_WHAT YOU HAVE TO DO_. Return the whole listing unchanged. Drop the images.
***
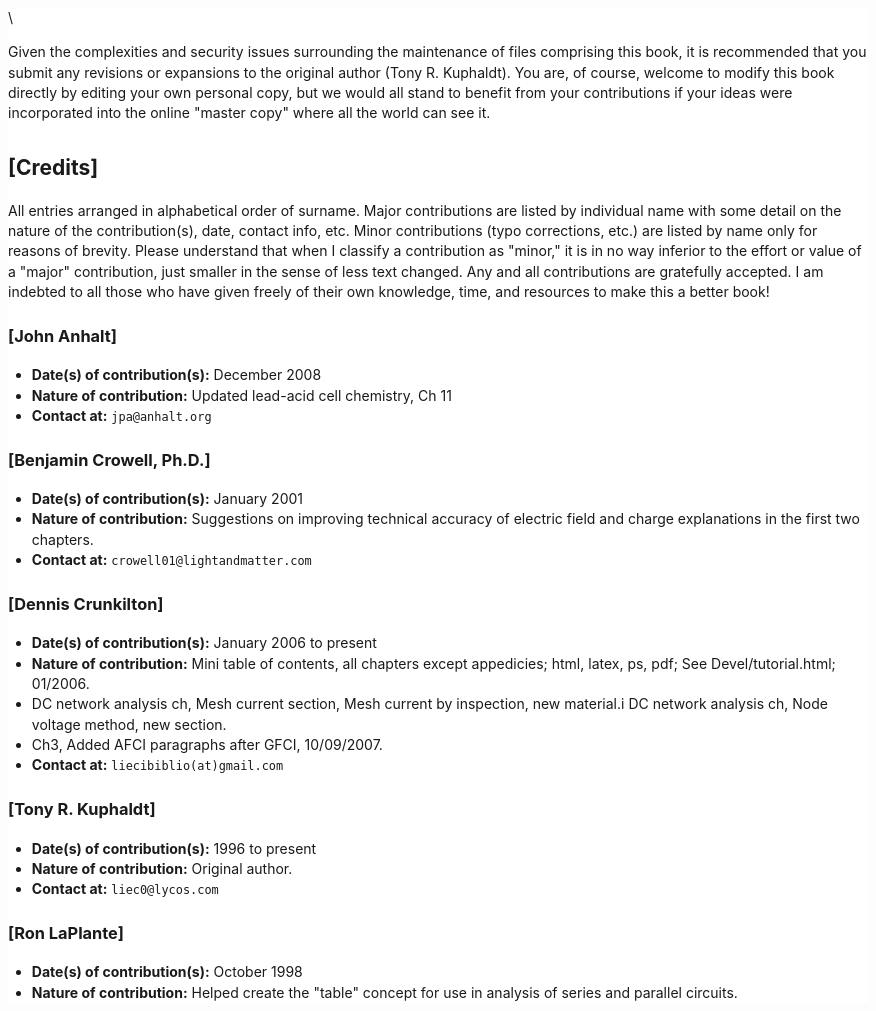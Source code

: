 \

Given the complexities and security issues surrounding the maintenance of files comprising this book, it is recommended that you submit any revisions or expansions to the original author (Tony R. Kuphaldt). You are, of course, welcome to modify this book directly by editing your own personal copy, but we would all stand to benefit from your contributions if your ideas were incorporated into the online \"master copy\" where all the world can see it.

## [Credits]

All entries arranged in alphabetical order of surname. Major contributions are listed by individual name with some detail on the nature of the contribution(s), date, contact info, etc. Minor contributions (typo corrections, etc.) are listed by name only for reasons of brevity. Please understand that when I classify a contribution as \"minor,\" it is in no way inferior to the effort or value of a \"major\" contribution, just smaller in the sense of less text changed. Any and all contributions are gratefully accepted. I am indebted to all those who have given freely of their own knowledge, time, and resources to make this a better book!

### [John Anhalt]

- **Date(s) of contribution(s):** December 2008
- **Nature of contribution:** Updated lead-acid cell chemistry, Ch 11
- **Contact at:** `jpa@anhalt.org`

### [Benjamin Crowell, Ph.D.]

- **Date(s) of contribution(s):** January 2001
- **Nature of contribution:** Suggestions on improving technical accuracy of electric field and charge explanations in the first two chapters.
- **Contact at:** `crowell01@lightandmatter.com`

### [Dennis Crunkilton]

- **Date(s) of contribution(s):** January 2006 to present
- **Nature of contribution:** Mini table of contents, all chapters except appedicies; html, latex, ps, pdf; See Devel/tutorial.html; 01/2006.
- DC network analysis ch, Mesh current section, Mesh current by inspection, new material.i DC network analysis ch, Node voltage method, new section.
- Ch3, Added AFCI paragraphs after GFCI, 10/09/2007.
- **Contact at:** `liecibiblio(at)gmail.com`

### [Tony R. Kuphaldt]

- **Date(s) of contribution(s):** 1996 to present
- **Nature of contribution:** Original author.
- **Contact at:** `liec0@lycos.com`

### [Ron LaPlante]

- **Date(s) of contribution(s):** October 1998
- **Nature of contribution:** Helped create the \"table\" concept for use in analysis of series and parallel circuits.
***
_WRITTEN REPLY_.
Source code

: \

Given the complexities and security issues surrounding the maintenance of files comprising this book, it is recommended that you submit any revisions or expansions to the original author (Tony R. Kuphaldt). You are, of course, welcome to modify this book directly by editing your own personal copy, but we would all stand to benefit from your contributions if your ideas were incorporated into the online \"master copy\" where all the world can see it.

## [Credits]

All entries arranged in alphabetical order of surname. Major contributions are listed by individual name with some detail on the nature of the contribution(s), date, contact info, etc. Minor contributions (typo corrections, etc.) are listed by name only for reasons of brevity. Please understand that when I classify a contribution as \"minor,\" it is in no way inferior to the effort or value of a \"major\" contribution, just smaller in the sense of less text changed. Any and all contributions are gratefully accepted. I am indebted to all those who have given freely of their own knowledge, time, and resources to make this a better book!

### [John Anhalt]

- **Date(s) of contribution(s):** December 2008
- **Nature of contribution:** Updated lead-acid cell chemistry, Ch 11
- **Contact at:** `jpa@anhalt.org`

### [Benjamin Crowell, Ph.D.]

- **Date(s) of contribution(s):** January 2001
- **Nature of contribution:** Suggestions on improving technical accuracy of electric field and charge explanations in the first two chapters.
- **Contact at:** `crowell01@lightandmatter.com`

### [Dennis Crunkilton]

- **Date(s) of contribution(s):** January 2006 to present
- **Nature of contribution:** Mini table of contents, all chapters except appedicies; html, latex, ps, pdf; See Devel/tutorial.html; 01/2006.
- DC network analysis ch, Mesh current section, Mesh current by inspection, new material.i DC network analysis ch, Node voltage method, new section.
- Ch3, Added AFCI paragraphs after GFCI, 10/09/2007.
- **Contact at:** `liecibiblio(at)gmail.com`

### [Tony R. Kuphaldt]

- **Date(s) of contribution(s):** 1996 to present
- **Nature of contribution:** Original author.
- **Contact at:** `liec0@lycos.com`

### [Ron LaPlante]

- **Date(s) of contribution(s):** October 1998
- **Nature of contribution:** Helped create the \"table\" concept for use in analysis of series and parallel circuits.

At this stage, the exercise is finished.